Instructor: Michael Oppenheimer, David Wilcove


WWS 540
Urbanization and Development

Examines the histories, processes and nuanced dynamics that contribute to the making of cities in the Global South. We explore central debates in the study of these cities across geography, urban studies and planning, and development studies. Students deepen their understanding of the Global South, how it is conceptualized and what this means for urban development, while identifying patterns and specificities across the comparative contexts of Africa, Asia and Latin America. Ultimately, we consider how these complex factors are, or should be considered, in policymaking and planning interventions in cities of the Global South.
Instructor: Devane Brookins


Language Courses

POR 102
Introduction to Portuguese II

A continuation of POR 101. Students will continue to develop skills of oral/aural comprehension, speaking, reading and writing, while gaining further exposure to the Portuguese-speaking world through the media, literature, film and music of Brazil, Portugal and Lusophone Africa. Students who successfully complete POR 102 will place into POR 107.
Instructor: Luis Gonçalves


POR 106
Introduction to Portuguese for Spanish Speakers

Normally open to students already proficient in Spanish, this course uses that knowledge as a basis for the accelerated learning of Portuguese. Emphasis on the concurrent development of understanding, speaking, reading, and writing skills. The two-semester sequence POR 106-109 is designed to provide in only one year of study a command of the language sufficient for travel and research in Brazil and Portugal.
Instructor: Luis Gonçalves, Andréa de Castro Melloni


POR 109
Intermediate Portuguese for Spanish Speakers

Students will further develop their language skills, especially those of comprehension and oral proficiency, through grammar review, readings, film and other activities. The two-semester sequence POR 106-109 is designed to give in only one year of study a command of the Portuguese language sufficient for travel in Brazil, Portugal and beyond.
Instructor: Andréa de Castro Melloni


POR 110
Intensive Portuguese

An intensive course designed for students who have fulfilled the language requirement in Spanish or another Romance language.
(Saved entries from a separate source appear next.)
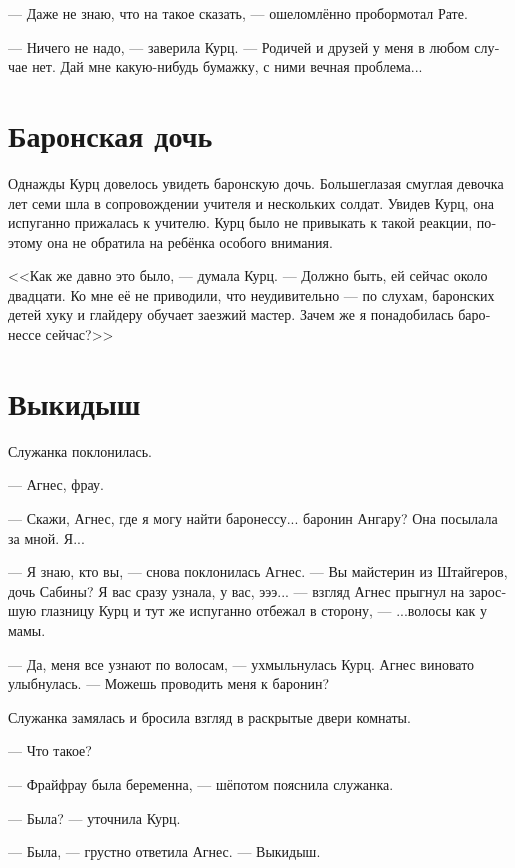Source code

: \documentclass[a4paper,12pt,fleqn]{book}\usepackage{polyglossia}\setdefaultlanguage[babelshorthands=true]{russian}\setotherlanguage{english}\defaultfontfeatures{Ligatures=TeX,Mapping=tex-text}\usepackage{xcolor}\newcommand{\ml}[3]{#2}
\begin{document}
--- Даже не знаю, что на такое сказать, --- ошеломлённо пробормотал Рате.

--- Ничего не надо, --- заверила Курц.
--- Родичей и друзей у меня в любом случае нет.
Дай мне какую-нибудь бумажку, с ними вечная проблема...

\section{Баронская дочь}

Однажды Курц довелось увидеть баронскую дочь.
Большеглазая смуглая девочка лет семи шла в сопровождении учителя и нескольких солдат.
Увидев Курц, она испуганно прижалась к учителю.
Курц было не привыкать к такой реакции, поэтому она не обратила на ребёнка особого внимания.

<<Как же давно это было, --- думала Курц.
--- Должно быть, ей сейчас около двадцати.
Ко мне её не приводили, что неудивительно --- по слухам, баронских детей хуку и глайдеру обучает заезжий мастер.
Зачем же я понадобилась баронессе сейчас?>>

\section{Выкидыш}

Служанка поклонилась.

--- Агнес, фрау.

--- Скажи, Агнес, где я могу найти баронессу... баронин Ангару?
Она посылала за мной.
Я...

--- Я знаю, кто вы, --- снова поклонилась Агнес.
\ml{$0$}
{--- Вы майстерин из Штайгеров, дочь Сабины?}
{``You're the \textit{meisterin}, Steiger kin, Sabina's daughter?}
Я вас сразу узнала, у вас, эээ... --- взгляд Агнес прыгнул на заросшую глазницу Курц и тут же испуганно отбежал в сторону, --- ...волосы как у мамы.

--- Да, меня все узнают по волосам, --- ухмыльнулась Курц.
Агнес виновато улыбнулась.
--- Можешь проводить меня к баронин?

Служанка замялась и бросила взгляд в раскрытые двери комнаты.

--- Что такое?

\ml{$0$}
{--- Фрайфрау была беременна, --- шёпотом пояснила служанка.}
{``Freifrau was pregnant,'' the servant quietly explained.}

\ml{$0$}
{--- Была? --- уточнила Курц.}
{``Was?'' Kurz asked.}

--- Была, --- грустно ответила Агнес.
\ml{$0$}
{--- Выкидыш.}
{``She lost the baby.''}
\end{document}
Knowledge of one of these languages provides the basis for the accelerated learning of Portuguese. This one-semester 'crash' course teaches fundamental communication skills--comprehension, speaking, reading and writing--and some exposure to cultural aspects of the Portuguese-speaking world, but does not offer an in-depth study of grammar.
Instructor: Nicola Cooney


POR 208
Journeys in Portuguese: Studies in Language and Culture

Designed as a journey through the Lusophone world this course seeks to present the Portuguese language in context by exploring historical, social, political and cultural aspects of Brazil, Portugal, and Lusophone Africa through the media, literature, film, music and other realia. Students will increase their fluency and accuracy in both written and spoken Portuguese, broadening their vocabulary and mastery of syntax through textual analysis, discussions, oral presentations and grammar review. An advanced language course and overview of the Lusophone world, POR 208 seeks to prepare students for further study of literature and culture.